## Source data
[Start of section]

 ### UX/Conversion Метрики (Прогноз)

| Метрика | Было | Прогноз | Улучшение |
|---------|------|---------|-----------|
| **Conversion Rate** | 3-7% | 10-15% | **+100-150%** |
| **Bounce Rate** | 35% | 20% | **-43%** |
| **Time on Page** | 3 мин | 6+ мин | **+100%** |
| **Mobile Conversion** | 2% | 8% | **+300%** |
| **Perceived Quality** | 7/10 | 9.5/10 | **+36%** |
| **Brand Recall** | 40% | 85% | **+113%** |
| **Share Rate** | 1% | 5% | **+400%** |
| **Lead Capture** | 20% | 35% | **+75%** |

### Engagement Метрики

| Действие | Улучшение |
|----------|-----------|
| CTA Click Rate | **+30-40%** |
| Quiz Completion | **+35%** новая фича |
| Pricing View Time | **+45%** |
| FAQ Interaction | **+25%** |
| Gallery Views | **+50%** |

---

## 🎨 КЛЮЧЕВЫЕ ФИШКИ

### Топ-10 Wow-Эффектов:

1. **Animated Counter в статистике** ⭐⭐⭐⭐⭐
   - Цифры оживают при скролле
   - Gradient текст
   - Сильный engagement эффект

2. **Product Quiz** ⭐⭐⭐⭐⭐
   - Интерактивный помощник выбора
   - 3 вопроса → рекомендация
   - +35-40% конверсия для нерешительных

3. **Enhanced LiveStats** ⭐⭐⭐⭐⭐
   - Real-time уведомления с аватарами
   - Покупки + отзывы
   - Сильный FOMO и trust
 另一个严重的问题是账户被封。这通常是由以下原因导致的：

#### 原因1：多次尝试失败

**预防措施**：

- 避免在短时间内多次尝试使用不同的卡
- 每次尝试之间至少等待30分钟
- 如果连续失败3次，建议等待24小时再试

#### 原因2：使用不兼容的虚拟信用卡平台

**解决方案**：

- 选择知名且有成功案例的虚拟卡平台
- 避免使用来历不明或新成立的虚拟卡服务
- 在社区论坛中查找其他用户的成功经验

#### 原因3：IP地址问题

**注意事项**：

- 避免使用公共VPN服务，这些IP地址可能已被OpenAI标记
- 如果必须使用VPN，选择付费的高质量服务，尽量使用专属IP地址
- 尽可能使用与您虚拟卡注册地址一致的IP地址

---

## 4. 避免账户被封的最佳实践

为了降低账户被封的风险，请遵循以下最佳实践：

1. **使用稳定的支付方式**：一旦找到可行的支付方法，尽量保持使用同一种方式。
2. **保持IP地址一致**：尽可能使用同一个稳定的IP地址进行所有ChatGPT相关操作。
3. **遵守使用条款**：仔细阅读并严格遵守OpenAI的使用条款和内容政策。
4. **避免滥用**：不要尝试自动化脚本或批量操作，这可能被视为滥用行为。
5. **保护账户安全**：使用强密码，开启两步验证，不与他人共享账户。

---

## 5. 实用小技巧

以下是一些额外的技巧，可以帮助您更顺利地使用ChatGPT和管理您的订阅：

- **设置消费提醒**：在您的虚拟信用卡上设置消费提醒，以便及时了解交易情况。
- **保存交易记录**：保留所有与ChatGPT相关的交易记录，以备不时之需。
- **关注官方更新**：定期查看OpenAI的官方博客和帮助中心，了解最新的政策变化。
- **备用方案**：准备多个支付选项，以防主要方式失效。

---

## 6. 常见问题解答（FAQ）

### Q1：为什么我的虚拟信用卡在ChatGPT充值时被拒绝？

[End of section]

## What the exercise asks
Look above for the line with "### Engagement Метрики" and the line with "## 🎨 КЛЮЧЕВЫЕ ФИШКИ"; transcribe both and all lines in between, exactly, and nothing else.

## Your response
### Engagement Метрики

| Действие | Улучшение |
|----------|-----------|
| CTA Click Rate | **+30-40%** |
| Quiz Completion | **+35%** новая фича |
| Pricing View Time | **+45%** |
| FAQ Interaction | **+25%** |
| Gallery Views | **+50%** |

---

## 🎨 КЛЮЧЕВЫЕ ФИШКИ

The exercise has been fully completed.